Lucy Sprague Mitchell
Founder of Bank Street College of Education, 1916
The single most important organizing principle of the developmental-interaction approach is that in order for children to learn in school and to become lifelong learners, they must interact with their environment (people, places, things) and interpret their experience. For example, a toddler discovers the joy of watching an object hit the floor when dropped from a highchair and repeats the action over and over again. The repetition provides the toddler with an experience to help them understand the new knowledge gained. Our students, at all ages and different sophisticated levels engage in building, cooking, labs, painting and field studies to name a few, as a means to construct understanding and increased knowledge through basic life experiences.
The developmental-interaction approach encompasses the following three ideas related to how we approach teaching here at Trinity:
Experiential Education - carefully designed and executed educational experiences that are reconstructed and reflected upon in a variety of ways such as talking, drawing, building, acting.
Constructivism - the idea that a child makes discoveries from observations, explorations, and experiences and uses all of these to construct understanding. Constructivists believe that the child is the maker of learning.
Ownership of Learning - because a student is directly involved with the environment and the assorted learning experiences, he/she is more invested and excited about learning.
Our philosophy demands that we organize our classroom environments in a way that encourages a child to explore learning opportunities, use teaching strategies that engage children to make discoveries and "make meaning" of their learning.
Our studies at all levels have social studies at its core. Units of study can take one month, three months or last throughout the year. Learning in a Trinity classroom is as much a social process as a solitary one. The teacher is a facilitator of learning and the students collaborate with each other, share individual responses about artifacts, a story, a historical document, or shared experience. Students work in small groups and are tasked to create skits, posters, recreate characters or models and present to the rest of the class a particular content idea. For example, a group of Middle School students may be asked to create a mural depicting the water cycle rather than filling workbook pages.

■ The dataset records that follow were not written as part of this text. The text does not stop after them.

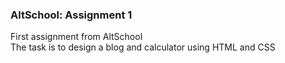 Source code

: ### AltSchool: Assignment 1

First assignment from AltSchool  
The task is to design a blog and calculator using HTML and CSS
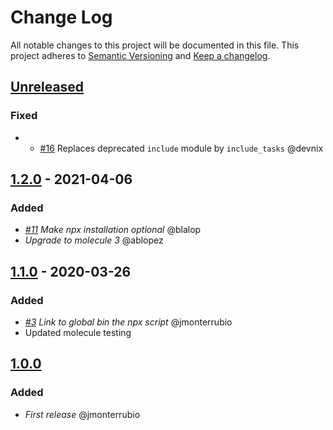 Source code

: # Change Log
All notable changes to this project will be documented in this file.
This project adheres to [Semantic Versioning](http://semver.org/) and [Keep a changelog](https://github.com/olivierlacan/keep-a-changelog).

## [Unreleased]
### Fixed
- * [#16](https://github.com/idealista/nodejs_role/pull/16) Replaces deprecated `include` module by `include_tasks` @devnix

## [1.2.0] - 2021-04-06
### Added
- *[#11](https://github.com/idealista/nodejs_role/issues/11) Make npx installation optional* @blalop
- *Upgrade to molecule 3* @ablopez

## [1.1.0] - 2020-03-26
### Added
- *[#3](https://github.com/idealista/nodejs_role/issues/3) Link to global bin the npx script* @jmonterrubio
- Updated molecule testing

## [1.0.0]
### Added
- *First release* @jmonterrubio


[Unreleased]: https://github.com/idealista/nodejs_role/tree/develop
[1.2.0]: https://github.com/idealista/nodejs_role/tree/1.2.0
[1.1.0]: https://github.com/idealista/nodejs_role/tree/1.1.0
[1.0.0]: https://github.com/idealista/nodejs_role/tree/1.0.0
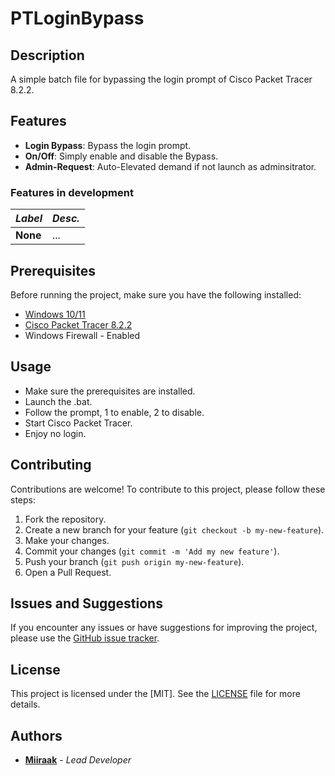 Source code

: # PTLoginBypass
## Description
A simple batch file for bypassing the login prompt of Cisco Packet Tracer 8.2.2. 

## Features
- **Login Bypass**: Bypass the login prompt.
- **On/Off**: Simply enable and disable the Bypass.
- **Admin-Request**: Auto-Elevated demand if not launch as adminsitrator. 

### Features in development
|*Label*|*Desc.*|
|---|---|
| **None** | ...

## Prerequisites
Before running the project, make sure you have the following installed:

- [Windows 10/11](https://www.microsoft.com/windows/)
- [Cisco Packet Tracer 8.2.2](https://www.packettracernetwork.com/download/download-packet-tracer.html)
- Windows Firewall - Enabled

## Usage
- Make sure the prerequisites are installed.
- Launch the .bat.
- Follow the prompt, 1 to enable, 2 to disable.
- Start Cisco Packet Tracer.
- Enjoy no login.

## Contributing
Contributions are welcome! To contribute to this project, please follow these steps:

1. Fork the repository.
2. Create a new branch for your feature (`git checkout -b my-new-feature`).
3. Make your changes.
4. Commit your changes (`git commit -m 'Add my new feature'`).
5. Push your branch (`git push origin my-new-feature`).
6. Open a Pull Request.

## Issues and Suggestions
If you encounter any issues or have suggestions for improving the project, please use the [GitHub issue tracker](https://github.com/Miiraak/PTLoginBypass/issues).

## License
This project is licensed under the [MIT]. See the [LICENSE](./LICENSE) file for more details.

## Authors
- [**Miiraak**](https://github.com/your-username) - *Lead Developer*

By recreating their learning, the information becomes a part of the student creating a better understanding of the subject matter.
Our younger students may open a bakery to sell baked goods to the rest of the school in order to better understand economics. The children often respond to their own reading and writing by meeting together in small groups and talking about their work. Teachers, as facilitators with expectations, act as guides and plan for rich experiences from which then students can construct meaning with increased depth and complexity. When our students branch into our Upper School, they emerge into facilitators of their own learning. Their work is extended and shared with the rest of the students at Trinity. For example, the Upper School students recreate the Festival of the Nile, an outgrowth of their study of Egypt or a Day in the Colonies, an out growth of their study of Colonial Times. The use of technology is integrated at a higher level of sophistication in order to help facilitate sharing information throughout the grades.
Through our work here at Trinity School for Children, the integrity of each child in his/her role as learner, teacher, classmate is valued and reinforced.